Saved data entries

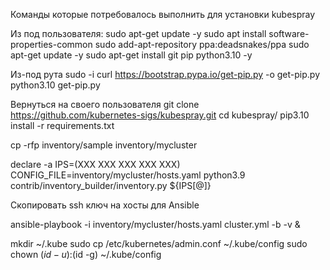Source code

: Команды которые потребовалось выполнить для установки kubespray

Из под пользователя:
sudo apt-get update -y
sudo apt install software-properties-common
sudo add-apt-repository ppa:deadsnakes/ppa
sudo apt-get update -y
sudo apt-get install git pip python3.10 -y

Из-под рута
sudo -i
curl https://bootstrap.pypa.io/get-pip.py -o get-pip.py
python3.10 get-pip.py

Вернуться на своего пользователя
git clone https://github.com/kubernetes-sigs/kubespray.git
cd kubespray/
pip3.10 install -r requirements.txt

cp -rfp inventory/sample inventory/mycluster

declare -a IPS=(XXX XXX XXX XXX XXX)
CONFIG_FILE=inventory/mycluster/hosts.yaml python3.9 contrib/inventory_builder/inventory.py ${IPS[@]}

Скопировать ssh ключ на хосты для Ansible

ansible-playbook -i inventory/mycluster/hosts.yaml cluster.yml -b -v &

mkdir ~/.kube
sudo cp /etc/kubernetes/admin.conf ~/.kube/config
sudo chown $(id -u):$(id -g) ~/.kube/config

§ WHAT IS BEING ASKED
Search the records for the string "пользователя" and, wherever a line contains it, please copy that line.

§ OUTPUT OF THE EXERCISE
Из под пользователя:
Вернуться на своего пользователя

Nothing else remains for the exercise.